2. Visualization of nearest neighbor distance distributions

Hanna Meyer

2024-06-12

Introduction

This tutorial shows how euclidean nearest neighbor distances in the geographic space or feature space can be calculated and visualized using CAST. This type of visualization allows to assess whether training data feature a representative coverage of the prediction area and if cross-validation (CV) folds (or independent test data) are adequately chosen to be representative for the prediction locations.

See e.g. Meyer and Pebesma (2022) and Milà et al. (2022) for further discussion on this topic.

Sample data

As example data, we use two different sets of global virtual reference data: One is a spatial random sample and in the second example, reference data are clustered in geographic space (see Meyer and Pebesma (2022) for more discussions on this).

library(CAST)
library(caret)
library(terra)
library(sf)
library(rnaturalearth)
library(ggplot2)
library(geodata)

Here we can define some parameters to run the example with different settings

seed <- 10 # random realization
samplesize <- 250 # how many samples will be used?
nparents <- 20 #For clustered samples: How many clusters? 
radius <- 500000 # For clustered samples: What is the radius of a cluster?

Prediction area

The prediction area is the entire global land area, i.e. we could imagine a prediction task where we aim at making global predictions based on the set of reference data.

ee <- st_crs("+proj=eqearth")
co <- ne_countries(returnclass = "sf")
co.ee <- st_transform(co, ee)

Spatial random sample

Then, we simulate the random sample and visualize the data on the entire global prediction area.

sf_use_s2(FALSE)
set.seed(seed)
pts_random <- st_sample(co.ee, samplesize)
### See points on the map:
ggplot() + geom_sf(data = co.ee, fill="#00BFC4",col="#00BFC4") +
  geom_sf(data = pts_random, color = "#F8766D",size=0.5, shape=3) +
  guides(fill = "none", col = "none") +
  labs(x = NULL, y = NULL)

Clustered sample

As second data set we use a clustered design of the same size.

set.seed(seed)
sf_use_s2(FALSE)
pts_clustered <- clustered_sample(co.ee, samplesize, nparents, radius)
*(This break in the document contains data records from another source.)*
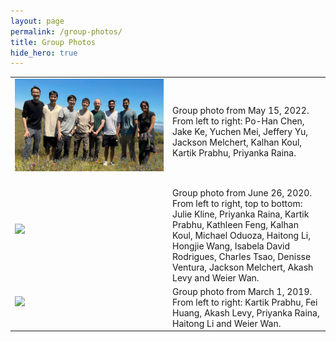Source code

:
 ```yaml
---
layout: page
permalink: /group-photos/
title: Group Photos
hide_hero: true
---
```


<table style="width:100%">
  <tbody>
      <tr>
      <td style="width:50%"><img src="/assets/images/group_photo_may_15_2022.jpg" width="800" align="center" style="padding-right: 30px; padding-bottom: 20px;"></td>
      <td>Group photo from May 15, 2022. From left to right: Po-Han Chen, Jake Ke, Yuchen Mei, Jeffery Yu, Jackson Melchert, Kalhan Koul, Kartik Prabhu, Priyanka Raina.</td>
    </tr>
    <tr>
      <td style="width:50%"><img src="/assets/images/group_photo_jun_26_2020.png" width="800" align="center" style="padding-right: 30px; padding-bottom: 20px;"></td>
      <td>Group photo from June 26, 2020. From left to right, top to bottom: Julie Kline, Priyanka Raina, Kartik Prabhu, Kathleen Feng, Kalhan Koul, Michael Oduoza, Haitong Li, Hongjie Wang, Isabela David Rodrigues, Charles Tsao, Denisse Ventura, Jackson Melchert, Akash Levy and Weier Wan.</td>
    </tr>
    <tr>
      <td style="width:50%"><img src="/assets/images/group_photo_mar_1_2019_small.jpg" width="800" align="center" style="padding-right: 30px; padding-bottom: 20px;"></td>
      <td>Group photo from March 1, 2019. From left to right: Kartik Prabhu, Fei Huang, Akash Levy, Priyanka Raina, Haitong Li and Weier Wan.</td>
    </tr> 
  </tbody>
</table>
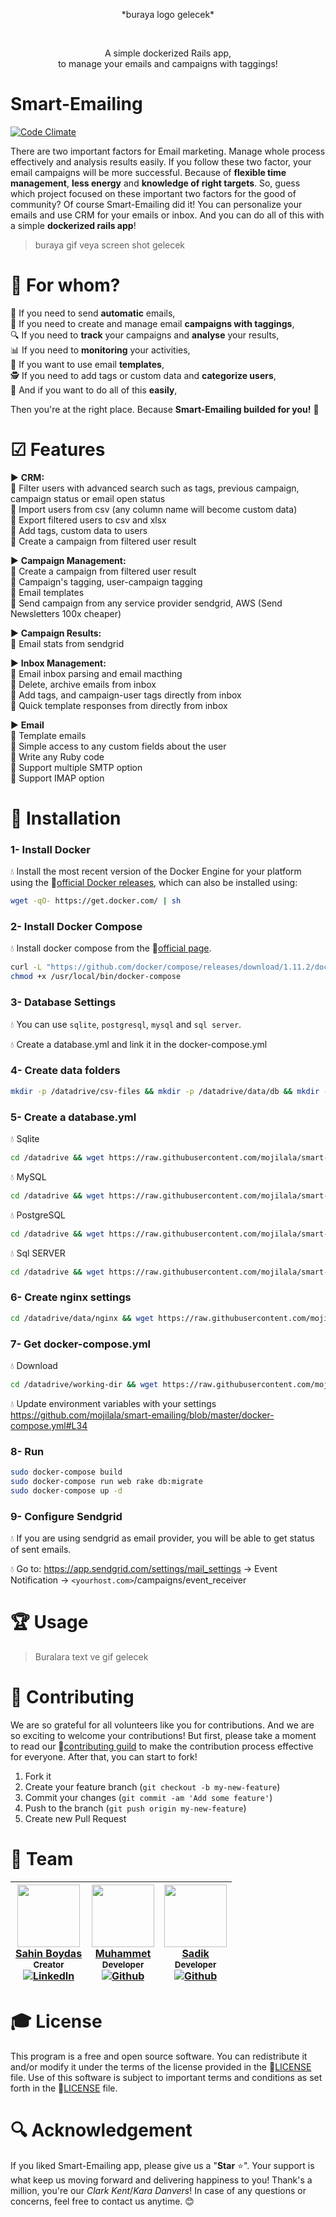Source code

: <p align="center">
 *buraya logo gelecek*
 </p>
 
<br>
<p align="center">
    A simple dockerized Rails app,<br> 
  to manage your emails and campaigns with taggings!
</p>

# Smart-Emailing

[![Code Climate](https://codeclimate.com/github/mojilala/smart-emailing/badges/gpa.svg)](https://codeclimate.com/github/mojilala/smart-emailing)

There are two important factors for Email marketing. Manage whole process effectively and analysis results easily. If you follow these two factor, your email campaigns will be more successful. Because of **flexible time management**, **less energy** and **knowledge of right targets**. So, guess which project focused on these important two factors for the good of community? Of course Smart-Emailing did it! You can personalize your emails and use CRM for your emails or inbox. And you can do all of this with a simple **dockerized rails app**!

> buraya gif veya screen shot gelecek

# 🚻 For whom?

:vertical_traffic_light: If you need to send **automatic** emails,<br>
:rainbow: If you need to create and manage email **campaigns with taggings**,<br>
 🔍 If you need to **track** your campaigns and **analyse** your results,<br>
 📊 If you need to **monitoring** your activities,<br>
 📑 If you want to use email **templates**,<br>
 🕵️ If you need to add tags or custom data and **categorize users**,<br>
 💯 And if you want to do all of this **easily**,<br>

Then you're at the right place. Because **Smart-Emailing builded for you!** :tada:

# ☑ Features
:arrow_forward: **CRM:**<br>
🔸 Filter users with advanced search such as tags, previous campaign, campaign status or email open status<br>
🔸 Import users from csv (any column name will become custom data)<br>
🔸 Export filtered users to csv and xlsx<br>
🔸 Add tags, custom data to users<br>
🔸 Create a campaign from filtered user result<br>

:arrow_forward: **Campaign Management:**<br>
🔸 Create a campaign from filtered user result<br>
🔸 Campaign's tagging, user-campaign tagging<br>
🔸 Email templates<br>
🔸 Send campaign from any service provider sendgrid, AWS (Send Newsletters 100x cheaper)<br>

:arrow_forward: **Campaign Results:**<br>
🔸 Email stats from sendgrid<br>

:arrow_forward: **Inbox Management:**<br>
🔸 Email inbox parsing and email macthing<br>
🔸 Delete, archive emails from inbox<br>
🔸 Add tags, and campaign-user tags directly from inbox<br>
🔸 Quick template responses from directly from inbox<br>

:arrow_forward: **Email**<br>
🔸 Template emails<br>
🔸 Simple access to any custom fields about the user<br>
🔸 Write any Ruby code<br>
🔸 Support multiple SMTP option<br>
🔸 Support IMAP option<br>

# 🔱 Installation

### 1- Install Docker

:droplet: Install the most recent version of the Docker Engine for your platform using the 🔗[official Docker releases](http://docs.docker.com/engine/installation/), which can also be installed using:

```bash
wget -qO- https://get.docker.com/ | sh
```

### 2- Install Docker Compose

:droplet: Install docker compose from the 🔗[official page](https://docs.docker.com/compose/install/).    

```bash
curl -L "https://github.com/docker/compose/releases/download/1.11.2/docker-compose-$(uname -s)-$(uname -m)" -o /usr/local/bin/docker-compose
chmod +x /usr/local/bin/docker-compose
```

### 3- Database Settings

:droplet: You can use `sqlite`, `postgresql`, `mysql` and `sql server`.

:droplet: Create a database.yml and link it in the docker-compose.yml

### 4- Create data folders

```bash
mkdir -p /datadrive/csv-files && mkdir -p /datadrive/data/db && mkdir -p /datadrive/data/redis && mkdir -p /datadrive/data/nginx && mkdir -p /datadrive/working-dir 
```

### 5- Create a database.yml

:droplet: Sqlite 

```bash
cd /datadrive && wget https://raw.githubusercontent.com/mojilala/smart-emailing/master/config/database.yml
```

:droplet: MySQL

```bash
cd /datadrive && wget https://raw.githubusercontent.com/mojilala/smart-emailing/master/config/database_mysql.example.yml
```

:droplet: PostgreSQL

```bash
cd /datadrive && wget https://raw.githubusercontent.com/mojilala/smart-emailing/master/config/database_postgresql.example.yml
```
:droplet: Sql SERVER

```bash
cd /datadrive && wget https://raw.githubusercontent.com/mojilala/smart-emailing/master/config/database_azure_sql.example.yml
```

### 6- Create nginx settings

```bash
cd /datadrive/data/nginx && wget https://raw.githubusercontent.com/mojilala/smart-emailing/master/nginx/my_proxy.conf
```

### 7- Get docker-compose.yml

:droplet: Download

```bash
cd /datadrive/working-dir && wget https://raw.githubusercontent.com/mojilala/smart-emailing/master/docker-compose.yml
```

:droplet: Update environment variables with your settings https://github.com/mojilala/smart-emailing/blob/master/docker-compose.yml#L34

### 8- Run

```bash
sudo docker-compose build
sudo docker-compose run web rake db:migrate
sudo docker-compose up -d
```
### 9- Configure Sendgrid

:droplet: If you are using sendgrid as email provider, you will be able to
get status of sent emails.


:droplet: Go to: https://app.sendgrid.com/settings/mail_settings ->
  Event Notification -> `<yourhost.com>`/campaigns/event_receiver
  
# 🏆 Usage

> Buralara text ve gif gelecek

# 💝 Contributing

We are so grateful for all volunteers like you for contributions. And we are so exciting to welcome your contributions! But first, please take a moment to read our 🔗[contributing guild](https://github.com/svtek/smart-emailing/blob/master/CONTRIBUTING.md) to make the contribution process effective for everyone. After that, you can start to fork!

1. Fork it
2. Create your feature branch (`git checkout -b my-new-feature`)
3. Commit your changes (`git commit -am 'Add some feature'`)
4. Push to the branch (`git push origin my-new-feature`)
5. Create new Pull Request

# :muscle: Team

| [<img src="https://pbs.twimg.com/profile_images/508440350495485952/U1VH52UZ_200x200.jpeg" width="100px;"/>](https://twitter.com/sahinboydas) <br/> [Sahin Boydas](https://twitter.com/sahinboydas)<br/><sub>Creator</sub><br/> [![LinkedIn][1.1]][1] | [<img src="https://avatars1.githubusercontent.com/u/989759?s=460&v=4" width="100px;"/>](https://github.com/muhammet) <br/>[Muhammet](https://github.com/muhammet)<br/><sub>Developer</sub><br/> [![Github][2.1]][2] | [<img src="https://avatars1.githubusercontent.com/u/8470005?s=460&v=4" width="100px;"/>](https://github.com/sadikay)  <br/>[Sadik](https://github.com/sadikay)<br/><sub>Developer</sub><br/> [![Github][3.1]][3] |
| - | - | - | 

[1.1]: https://www.kingsfund.org.uk/themes/custom/kingsfund/dist/img/svg/sprite-icon-linkedin.svg (linkedin icon)
[1]: https://www.linkedin.com/in/sahinboydas
[2.1]: http://i.imgur.com/9I6NRUm.png (github.com/muhammet)
[2]: http://www.github.com/muhammet
[3.1]: http://i.imgur.com/9I6NRUm.png (github.com/sadikay)
[3]: http://www.github.com/sadikay


# 🎓 License

This program is a free and open source software. You can redistribute it and/or modify it under the terms of the license provided in the 🔗[LICENSE](LICENSE) file. Use of this software is subject to important terms and conditions as set forth in the 🔗[LICENSE](LICENSE) file.

# 🔍 Acknowledgement

If you liked Smart-Emailing app, please give us a "**Star** :star:". Your support is what keep us moving forward and delivering happiness to you! Thank's a million, you're our *Clark Kent*/*Kara Danvers*! In case of any questions or concerns, feel free to contact us anytime. :blush:
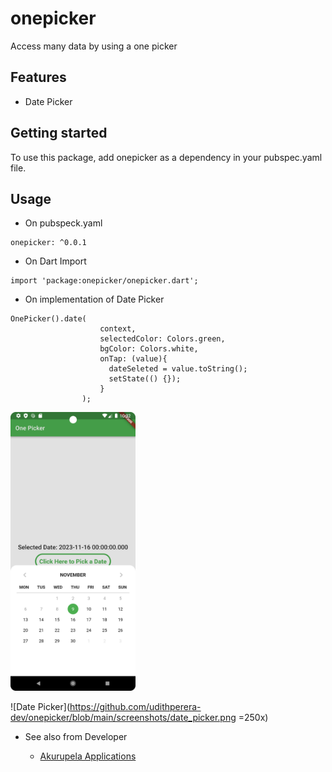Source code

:# onepicker

Access many data by using a one picker

## Features

- Date Picker


## Getting started

To use this package, add onepicker as a dependency in your pubspec.yaml file.

## Usage

- On pubspeck.yaml

```
onepicker: ^0.0.1
```

- On Dart Import

```
import 'package:onepicker/onepicker.dart';
```

- On implementation of Date Picker

```
OnePicker().date(
                    context,
                    selectedColor: Colors.green,
                    bgColor: Colors.white,
                    onTap: (value){
                      dateSeleted = value.toString();
                      setState(() {});
                    }
                );
```

<img src="https://github.com/udithperera-dev/onepicker/blob/main/screenshots/date_picker.png" alt="drawing" style="width:200px;"/>

![Date Picker](https://github.com/udithperera-dev/onepicker/blob/main/screenshots/date_picker.png =250x)

- See also from Developer

  - [Akurupela Applications](https://akurupela.com)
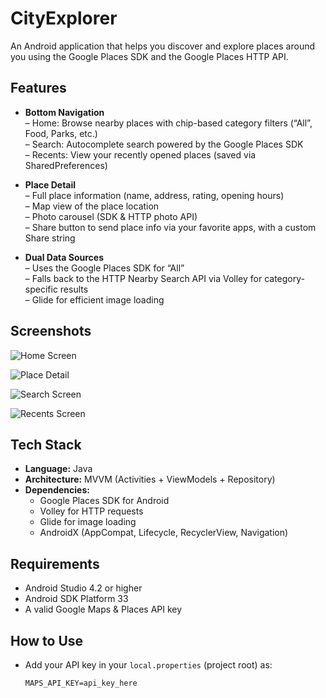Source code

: # CityExplorer

An Android application that helps you discover and explore places around you using the Google Places SDK and the Google Places HTTP API.

## Features

-   **Bottom Navigation**  
    – Home: Browse nearby places with chip-based category filters (“All”, Food, Parks, etc.)  
    – Search: Autocomplete search powered by the Google Places SDK  
    – Recents: View your recently opened places (saved via SharedPreferences)

-   **Place Detail**  
    – Full place information (name, address, rating, opening hours)  
    – Map view of the place location  
    – Photo carousel (SDK & HTTP photo API)  
    – Share button to send place info via your favorite apps, with a custom Share string

-   **Dual Data Sources**  
    – Uses the Google Places SDK for “All”  
    – Falls back to the HTTP Nearby Search API via Volley for category-specific results  
    – Glide for efficient image loading

## Screenshots

![Home Screen](screenshots/home.png)

![Place Detail](screenshots/detail.png)

![Search Screen](screenshots/search.png)

![Recents Screen](screenshots/recents.png)

## Tech Stack

-   **Language:** Java
-   **Architecture:** MVVM (Activities + ViewModels + Repository)
-   **Dependencies:**
    -   Google Places SDK for Android
    -   Volley for HTTP requests
    -   Glide for image loading
    -   AndroidX (AppCompat, Lifecycle, RecyclerView, Navigation)

## Requirements

-   Android Studio 4.2 or higher
-   Android SDK Platform 33
-   A valid Google Maps & Places API key

## How to Use

-   Add your API key in your `local.properties` (project root) as:
    ```properties
    MAPS_API_KEY=api_key_here
    ```
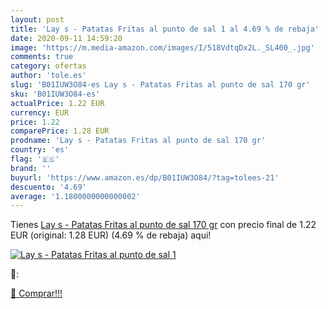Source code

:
 ```yaml
---
layout: post
title: 'Lay s - Patatas Fritas al punto de sal 1 al 4.69 % de rebaja'
date: 2020-09-11 14:59:20
image: 'https://m.media-amazon.com/images/I/518VdtqDx2L._SL400_.jpg'
comments: true
category: ofertas
author: 'tole.es'
slug: 'B01IUW3O84-es Lay s - Patatas Fritas al punto de sal 170 gr'
sku: 'B01IUW3O84-es'
actualPrice: 1.22 EUR
currency: EUR
price: 1.22
comparePrice: 1.28 EUR
prodname: 'Lay s - Patatas Fritas al punto de sal 170 gr'
country: 'es'
flag: '🇪🇸'
brand: ''
buyurl: 'https://www.amazon.es/dp/B01IUW3O84/?tag=tolees-21'
descuento: '4.69'
average: '1.1800000000000002'
---
```


Tienes [Lay s - Patatas Fritas al punto de sal 170 gr](https://www.amazon.es/dp/B01IUW3O84/?tag=tolees-21) con precio final de  1.22 EUR (original: 1.28 EUR) (4.69 %  de rebaja) aqui!

[![Lay s - Patatas Fritas al punto de sal 1](https://m.media-amazon.com/images/I/518VdtqDx2L._SL400_.jpg)](https://www.amazon.es/dp/B01IUW3O84/?tag=tolees-21)

🔎:


[🛒 Comprar!!!](https://www.amazon.es/dp/B01IUW3O84/?tag=tolees-21)
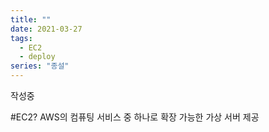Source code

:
 ```yaml
---
title: ""
date: 2021-03-27
tags:
  - EC2
  - deploy
series: "종설"
---
```


작성중

#EC2?
AWS의 컴퓨팅 서비스 중 하나로 확장 가능한 가상 서버 제공
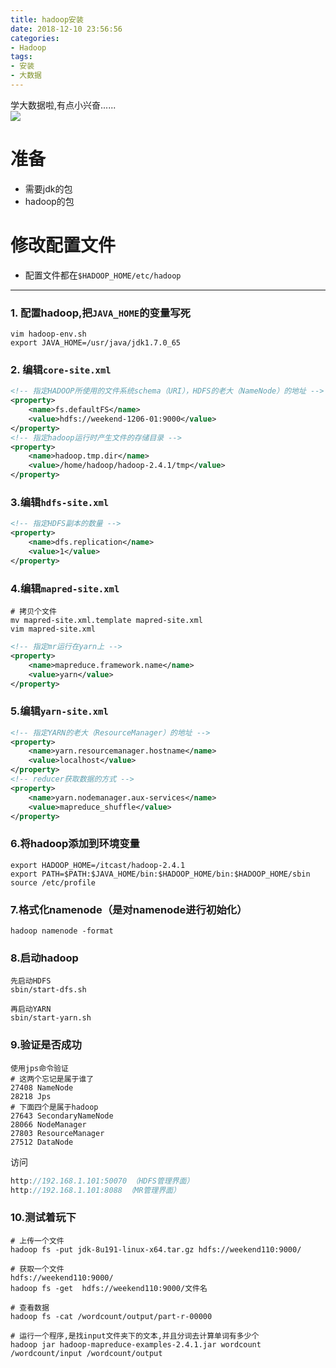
 ```yaml
---
title: hadoop安装
date: 2018-12-10 23:56:56
categories: 
- Hadoop
tags: 
- 安装
- 大数据
---
```

学大数据啦,有点小兴奋......  
![](https://image.yanganlin.com//18-12-10/39008359.jpg)
<!-- more -->
# 准备
* 需要jdk的包
* hadoop的包

# 修改配置文件
* 配置文件都在`$HADOOP_HOME/etc/hadoop`
--- 

### 1. 配置hadoop,把`JAVA_HOME`的变量写死
```properties
vim hadoop-env.sh
export JAVA_HOME=/usr/java/jdk1.7.0_65
```
### 2. 编辑`core-site.xml`
```xml
<!-- 指定HADOOP所使用的文件系统schema（URI），HDFS的老大（NameNode）的地址 -->
<property>
	<name>fs.defaultFS</name>
	<value>hdfs://weekend-1206-01:9000</value>
</property>
<!-- 指定hadoop运行时产生文件的存储目录 -->
<property>
	<name>hadoop.tmp.dir</name>
	<value>/home/hadoop/hadoop-2.4.1/tmp</value>
</property>
```

### 3.编辑`hdfs-site.xml`
```xml
<!-- 指定HDFS副本的数量 -->
<property>
	<name>dfs.replication</name>
	<value>1</value>
</property>        	
```

### 4.编辑`mapred-site.xml`
```shell
# 拷贝个文件
mv mapred-site.xml.template mapred-site.xml
vim mapred-site.xml
```
```xml
<!-- 指定mr运行在yarn上 -->
<property>
	<name>mapreduce.framework.name</name>
	<value>yarn</value>
</property>
```

### 5.编辑`yarn-site.xml`
```xml
<!-- 指定YARN的老大（ResourceManager）的地址 -->
<property>
	<name>yarn.resourcemanager.hostname</name>
	<value>localhost</value>
</property>
<!-- reducer获取数据的方式 -->
<property>
	<name>yarn.nodemanager.aux-services</name>
	<value>mapreduce_shuffle</value>
</property>
```

### 6.将hadoop添加到环境变量
```shell
export HADOOP_HOME=/itcast/hadoop-2.4.1
export PATH=$PATH:$JAVA_HOME/bin:$HADOOP_HOME/bin:$HADOOP_HOME/sbin
source /etc/profile
```

### 7.格式化namenode（是对namenode进行初始化）
```shell
hadoop namenode -format
```

### 8.启动hadoop
```shell
先启动HDFS
sbin/start-dfs.sh

再启动YARN
sbin/start-yarn.sh
```

### 9.验证是否成功
```shell
使用jps命令验证
# 这两个忘记是属于谁了
27408 NameNode
28218 Jps
# 下面四个是属于hadoop
27643 SecondaryNameNode
28066 NodeManager
27803 ResourceManager
27512 DataNode
```

访问
```java
http://192.168.1.101:50070 （HDFS管理界面）
http://192.168.1.101:8088 （MR管理界面）
```

### 10.测试着玩下
```shell
# 上传一个文件
hadoop fs -put jdk-8u191-linux-x64.tar.gz hdfs://weekend110:9000/

# 获取一个文件
hdfs://weekend110:9000/
hadoop fs -get  hdfs://weekend110:9000/文件名

# 查看数据
hadoop fs -cat /wordcount/output/part-r-00000

# 运行一个程序,是找input文件夹下的文本,并且分词去计算单词有多少个
hadoop jar hadoop-mapreduce-examples-2.4.1.jar wordcount /wordcount/input /wordcount/output
```
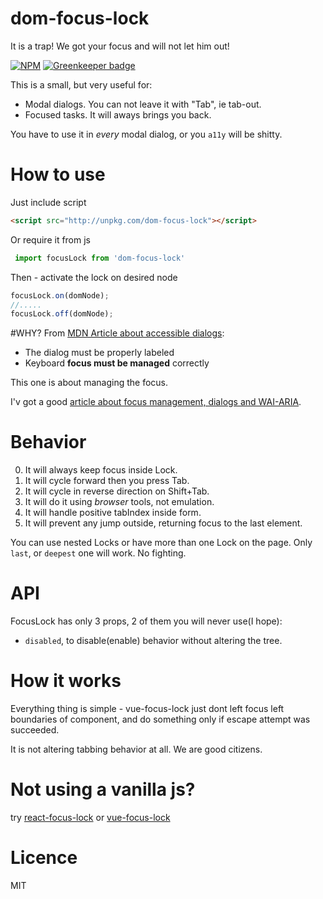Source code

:# dom-focus-lock
It is a trap! We got your focus and will not let him out!

[![NPM](https://nodei.co/npm/dom-focus-lock.png?downloads=true&stars=true)](https://nodei.co/npm/dom-focus-lock/) [![Greenkeeper badge](https://badges.greenkeeper.io/theKashey/dom-focus-lock.svg)](https://greenkeeper.io/)

This is a small, but very useful for:
 - Modal dialogs. You can not leave it with "Tab", ie tab-out.
 - Focused tasks. It will aways brings you back.
 
You have to use it in _every_ modal dialog, or you `a11y` will be shitty.
 
# How to use
Just include script
```html
<script src="http://unpkg.com/dom-focus-lock"></script>
```
Or require it from js
```js
 import focusLock from 'dom-focus-lock'
```
Then - activate the lock on desired node
```js
focusLock.on(domNode);
//.....
focusLock.off(domNode);
```

#WHY?
From [MDN Article about accessible dialogs](https://developer.mozilla.org/en-US/docs/Web/Accessibility/ARIA/ARIA_Techniques/Using_the_dialog_role):
 - The dialog must be properly labeled
 - Keyboard __focus must be managed__ correctly
 
This one is about managing the focus.

I'v got a good [article about focus management, dialogs and  WAI-ARIA](https://medium.com/@antonkorzunov/its-a-focus-trap-699a04d66fb5).    


# Behavior
 0. It will always keep focus inside Lock.
 1. It will cycle forward then you press Tab.
 2. It will cycle in reverse direction on Shift+Tab.
 3. It will do it using _browser_ tools, not emulation.
 4. It will handle positive tabIndex inside form.
 5. It will prevent any jump outside, returning focus to the last element.

You can use nested Locks or have more than one Lock on the page.
Only `last`, or `deepest` one will work. No fighting.

# API
 FocusLock has only 3 props, 2 of them you will never use(I hope):
  - `disabled`, to disable(enable) behavior without altering the tree.
     
# How it works
 Everything thing is simple - vue-focus-lock just dont left focus left boundaries of component, and
 do something only if escape attempt was succeeded.
 
 It is not altering tabbing behavior at all. We are good citizens.

# Not using a vanilla js?
 try [react-focus-lock](https://github.com/theKashey/react-focus-lock) or [vue-focus-lock](https://github.com/theKashey/vue-focus-lock)

# Licence
 MIT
ggplot() + geom_sf(data = co.ee, fill="#00BFC4",col="#00BFC4") +
  geom_sf(data = pts_clustered, color = "#F8766D",size=0.5, shape=3) +
  guides(fill = "none", col = "none") +
  labs(x = NULL, y = NULL)

Distances in geographic space

Then we can plot the distributions of the spatial distances of reference data to their nearest neighbor (“sample-to-sample”) with the distribution of distances from all points of the global land surface to the nearest reference data point (“sample-to-prediction”). Note that samples of prediction locations are used to calculate the sample-to-prediction nearest neighbor distances. Since we’re using a global case study here, throughout this tutorial we use sampling=Fibonacci to draw prediction locations with constant point density on the sphere.

dist_random <- geodist(pts_random,co.ee,
                            sampling="Fibonacci")
dist_clstr <- geodist(pts_clustered,co.ee,
                           sampling="Fibonacci")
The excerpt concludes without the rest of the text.